▶ Material provided:
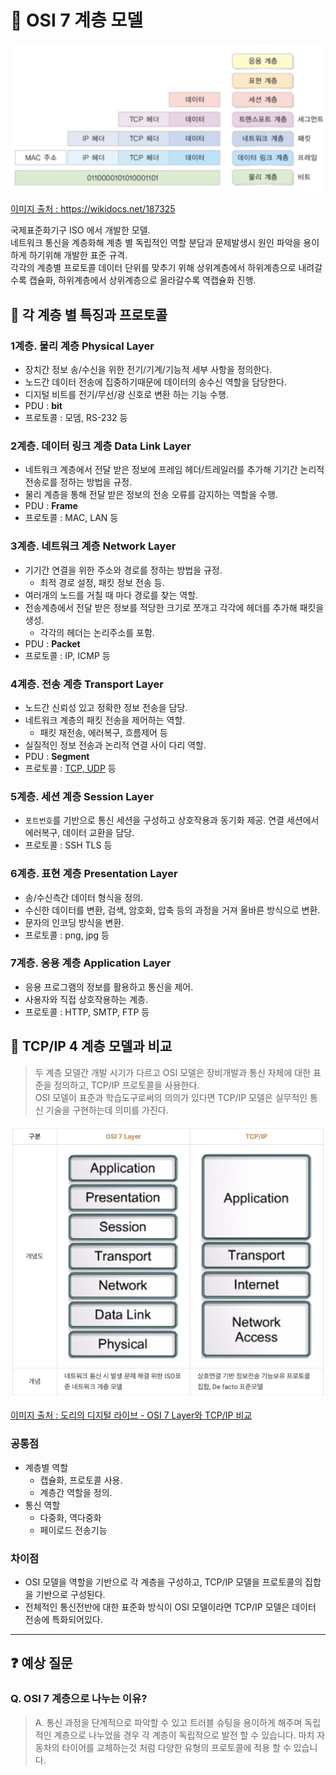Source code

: # 🚀 OSI 7 계층 모델

![](img/network_osi_7_layer_01.png)

<a href='' target='_blank'>이미지 출처 : https://wikidocs.net/187325 </a>

국제표준화기구 ISO 에서 개발한 모델.  
네트워크 통신을 계층화해 계층 별 독립적인 역할 분담과 문제발생시 원인 파악을 용이하게 하기위해 개발한 표준 규격.  
각각의 계층별 프로토콜 데이터 단위를 맞추기 위해 상위계층에서 하위계층으로 내려갈수록 캡슐화, 하위계층에서 상위계층으로 올라갈수록 역캡슐화 진행.

## 📝 각 계층 별 특징과 프로토콜

### 1계층. 물리 계층 Physical Layer

  - 장치간 정보 송/수신을 위한 전기/기계/기능적 세부 사항을 정의한다.
  - 노드간 데이터 전송에 집중하기때문에 데이터의 송수신 역할을 담당한다.
  - 디지털 비트를 전기/무선/광 신호로 변환 하는 기능 수행.
  - PDU : **bit**
  - 프로토콜 : 모뎀, RS-232 등

### 2계층. 데이터 링크 계층 Data Link Layer
  - 네트워크 계층에서 전달 받은 정보에 프레임 헤더/트레일러를 추가해 기기간 논리적 전송로를 정하는 방법을 규정.
  - 물리 계층을 통해 전달 받은 정보의 전송 오류를 감지하는 역할을 수행.
  - PDU : **Frame**
  - 프로토콜 : MAC, LAN 등 

### 3계층. 네트워크 계층 Network Layer

  - 기기간 연결을 위한 주소와 경로를 정하는 방법을 규정.
    - 최적 경로 설정, 패킷 정보 전송 등.
  - 여러개의 노드를 거칠 때 마다 경로를 찾는 역할.
  - 전송계층에서 전달 받은 정보를 적당한 크기로 쪼개고 각각에 헤더를 추가해 패킷을 생성.
    - 각각의 헤더는 논리주소를 포함.
  - PDU : **Packet**
  - 프로토콜 : IP, ICMP 등

### 4계층. 전송 계층 Transport Layer

  - 노드간 신뢰성 있고 정확한 정보 전송을 담당.
  - 네트워크 계층의 패킷 전송을 제어하는 역할.
    - 패킷 재전송, 에러복구, 흐름제어 등
  - 실질적인 정보 전송과 논리적 연결 사이 다리 역할.
  - PDU : **Segment**
  - 프로토콜 : <a href='https://github.com/Fancy96/2023-CS-Study/blob/main/Network/network_tcp_and_udp.md' target='_Blank'>TCP, UDP</a> 등

### 5계층. 세션 계층 Session Layer

  - `포트번호`를 기반으로 통신 세션을 구성하고 상호작용과 동기화 제공. 연결 세션에서 에러복구, 데이터 교환을 담당.
  - 프로토콜 : SSH TLS 등

### 6계층. 표현 계층 Presentation Layer

  - 송/수신측간 데이터 형식을 정의.
  - 수신한 데이터를 변환, 검색, 암호화, 압축 등의 과정을 거져 올바른 방식으로 변환.
  - 문자의 인코딩 방식을 변환.
  - 프로토콜 : png, jpg 등

### 7계층. 응용 계층 Application Layer

  - 응용 프로그램의 정보를 활용하고 통신을 제어.
  - 사용자와 직접 상호작용하는 계층.
  - 프로토콜 : HTTP, SMTP, FTP 등

## 🧐 TCP/IP 4 계층 모델과 비교

> 두 계층 모델간 개발 시기가 다르고 OSI 모델은 장비개발과 통신 자체에 대한 표준을 정의하고, TCP/IP 프로토콜을 사용한다.  
OSI 모델이 표준과 학습도구로써의 의의가 있다면 TCP/IP 모델은 실무적인 통신 기술을 구현하는데 의미를 가진다.

![](img/network_osi_7_layer_02.png)

<a href='http://blog.skby.net/osi-7-layer%EC%99%80-tcp-ip-%EB%B9%84%EA%B5%90/' target='_blank'>이미지 출처 : 도리의 디지털 라이브 - OSI 7 Layer와 TCP/IP 비교
</a>

### 공통점

- 계층별 역할
  - 캡슐화, 프로토콜 사용.
  - 계층간 역할을 정의.
- 통신 역할
  - 다중화, 역다중화
  - 페이로드 전송기능

### 차이점

- OSI 모델을 역할을 기반으로 각 계층을 구성하고, TCP/IP 모델을 프로토콜의 집합을 기반으로 구성된다.
- 전체적인 통신전반에 대한 표준화 방식이 OSI 모델이라면 TCP/IP 모델은 데이터 전송에 특화되어있다.

---

## ❓ 예상 질문

### Q. OSI 7 계층으로 나누는 이유?

> A. 통신 과정을 단계적으로 파악할 수 있고 트러블 슈팅을 용이하게 해주며 독립적인 계층으로 나누었을 경우 각 계층이 독립적으로 발전 할 수 있습니다.
> 마치 자동차의 타이어를 교체하는것 처럼 다양한 유형의 프로토콜에 적용 할 수 있습니다.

▶ Your objective:
Everything from the line with "- PDU : **Segment**" through the last line of the entries is to be written out again, unchanged; nothing else belongs in the answer.

▶ Response area:
  - PDU : **Segment**
  - 프로토콜 : <a href='https://github.com/Fancy96/2023-CS-Study/blob/main/Network/network_tcp_and_udp.md' target='_Blank'>TCP, UDP</a> 등

### 5계층. 세션 계층 Session Layer

  - `포트번호`를 기반으로 통신 세션을 구성하고 상호작용과 동기화 제공. 연결 세션에서 에러복구, 데이터 교환을 담당.
  - 프로토콜 : SSH TLS 등

### 6계층. 표현 계층 Presentation Layer

  - 송/수신측간 데이터 형식을 정의.
  - 수신한 데이터를 변환, 검색, 암호화, 압축 등의 과정을 거져 올바른 방식으로 변환.
  - 문자의 인코딩 방식을 변환.
  - 프로토콜 : png, jpg 등

### 7계층. 응용 계층 Application Layer

  - 응용 프로그램의 정보를 활용하고 통신을 제어.
  - 사용자와 직접 상호작용하는 계층.
  - 프로토콜 : HTTP, SMTP, FTP 등

## 🧐 TCP/IP 4 계층 모델과 비교

> 두 계층 모델간 개발 시기가 다르고 OSI 모델은 장비개발과 통신 자체에 대한 표준을 정의하고, TCP/IP 프로토콜을 사용한다.  
OSI 모델이 표준과 학습도구로써의 의의가 있다면 TCP/IP 모델은 실무적인 통신 기술을 구현하는데 의미를 가진다.

![](img/network_osi_7_layer_02.png)

<a href='http://blog.skby.net/osi-7-layer%EC%99%80-tcp-ip-%EB%B9%84%EA%B5%90/' target='_blank'>이미지 출처 : 도리의 디지털 라이브 - OSI 7 Layer와 TCP/IP 비교
</a>

### 공통점

- 계층별 역할
  - 캡슐화, 프로토콜 사용.
  - 계층간 역할을 정의.
- 통신 역할
  - 다중화, 역다중화
  - 페이로드 전송기능

### 차이점

- OSI 모델을 역할을 기반으로 각 계층을 구성하고, TCP/IP 모델을 프로토콜의 집합을 기반으로 구성된다.
- 전체적인 통신전반에 대한 표준화 방식이 OSI 모델이라면 TCP/IP 모델은 데이터 전송에 특화되어있다.

---

## ❓ 예상 질문

### Q. OSI 7 계층으로 나누는 이유?

> A. 통신 과정을 단계적으로 파악할 수 있고 트러블 슈팅을 용이하게 해주며 독립적인 계층으로 나누었을 경우 각 계층이 독립적으로 발전 할 수 있습니다.
> 마치 자동차의 타이어를 교체하는것 처럼 다양한 유형의 프로토콜에 적용 할 수 있습니다.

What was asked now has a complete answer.